In 2001, a team led by the physicist and engineer Michel Halbwachs, then of the University of Savoie in Chambéry, France, inserted a long pipe into the middle of Lake Nyos and started to siphon up the gassy water from the lake depths. The siphoned water releases its CO2 as it spews champagne-like from the top of the pipe, then falls harmlessly back onto the lake. In this way, the size of the gas-charged layer below and the risk it poses steadily decrease.

Despite setbacks, the basic strategy is working, says Halbwachs, who is now head of the gas-extraction company Data Environnement, based in Chambéry. But one pipe makes for a slow extraction, leaving villagers at risk. The plan called for more pipes to be installed, but funds were not forthcoming. After campaigning for more than a decade, Halbwachs says that he has secured donations of €1.4 million (US$1.8 million) from the United Nations Development Programme for two more pipes, which he hopes to deploy in Lake Nyos between November 2010 and February 2011. "The long delay is normal with international donors," says Halb­wachs, who estimates that new pipes should make the region around Lake Nyos safe from a limnic eruption within 5 years.

via Battle to degas deadly lakes continues : Nature News.

More on the strange Lake Nyos event:
One survivor, Joseph Nkwain from Subum, described himself when he awoke after the gases had struck:
"I could not speak. I became unconscious. I could not open my mouth because then I smelled something terrible . . . I heard my daughter snoring in a terrible way, very abnormal . . . When crossing to my daughter's bed . . . I collapsed and fell. I was there till nine o'clock in the (Friday) morning . . . until a friend of mine came and knocked at my door . . . I was surprised to see that my trousers were red, had some stains like honey. I saw some . . . starchy mess on my body. My arms had some wounds . . . I didn't really know how I got these wounds . . .I opened the door . . . I wanted to speak, my breath would not come out . . . My daughter was already dead . . . I went into my daughter's bed, thinking that she was still sleeping. I slept till it was 4:30 p.m. in the afternoon . . . on Friday. (Then) I managed to go over to my neighbors' houses. They were all dead . . . I decided to leave . . . . (because) most of my family was in Wum . . . I got my motorcycle . . . A friend whose father had died left with me (for) Wum . . . As I rode . . . through Nyos I didn't see any sign of any living thing . . . (When I got to Wum), I was unable to walk, even to talk . . . my body was completely weak."[4][10]
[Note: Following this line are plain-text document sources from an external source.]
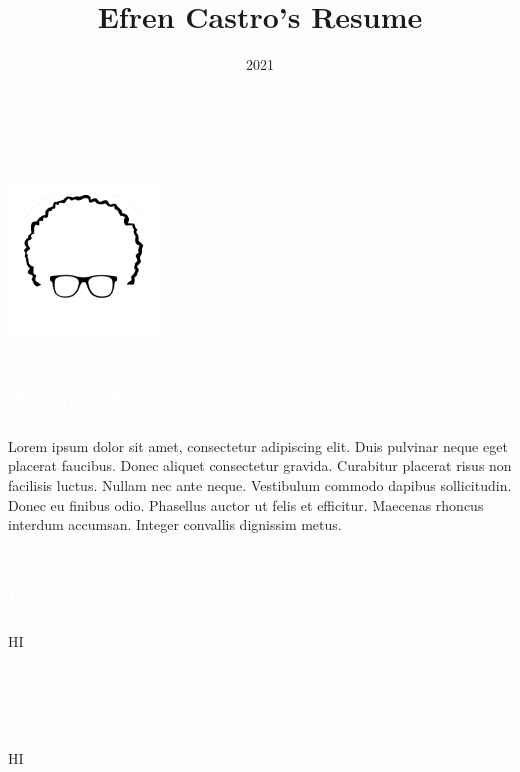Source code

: \documentclass[11pt,oneside,a4paper,titlepage]{article}
\title{Efren Castro's Resume}
\date{2021}
\begin{document}

\begin{tcolorbox}
  \begin{minipage}{15cm}
    \huge{\textcolor{white}{\scshape{Efren Castro}}}\\
    \normalsize{\textcolor{white}{\scshape{Full Stack Web Developer}}}
  \end{minipage}
  \begin{minipage}{4.5cm}
    \includegraphics[width=4cm,trim=-3cm 5cm 3cm 0]{Logo.png}
  \end{minipage}
\end{tcolorbox}

\begin{tcolorbox}
  \begin{minipage}[t]{8cm}
    \vspace*{-0.5cm}
    \begin{tcolorbox}[grow to left by=0.55cm,colback=themeBorder,colframe=white,arc=0mm,]
      \section*{\textcolor{white}{About Me}}
        Lorem ipsum dolor sit amet, consectetur adipiscing elit. Duis pulvinar neque eget placerat faucibus. Donec aliquet consectetur gravida. Curabitur placerat risus non facilisis luctus. Nullam nec ante neque. Vestibulum commodo dapibus sollicitudin. Donec eu finibus odio. Phasellus auctor ut felis et efficitur. Maecenas rhoncus interdum accumsan. Integer convallis dignissim metus.  
      \section*{\textcolor{white}{Contact}}
        HI
      \section*{\textcolor{white}{Skills}}
        HI
    \end{tcolorbox}
  \end{minipage}
\end{tcolorbox}
\end{document}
Carbon dioxide, being about 1.5 times as dense as air, caused the cloud to "hug" the ground and descend down the valleys where various villages were located. The mass was about 50 metres (164 ft) thick and it traveled downward at a rate of 20–50 kilometres (12–31 mi) per hour. For roughly 23 kilometres (14 mi) the cloud remained condensed and dangerous, suffocating many of the people sleeping in Nyos, Kam, Cha, and Subum.[4] About 4,000 inhabitants fled the area, and many of these developed respiratory problems, lesions, and paralysis as a result of the gases.[11]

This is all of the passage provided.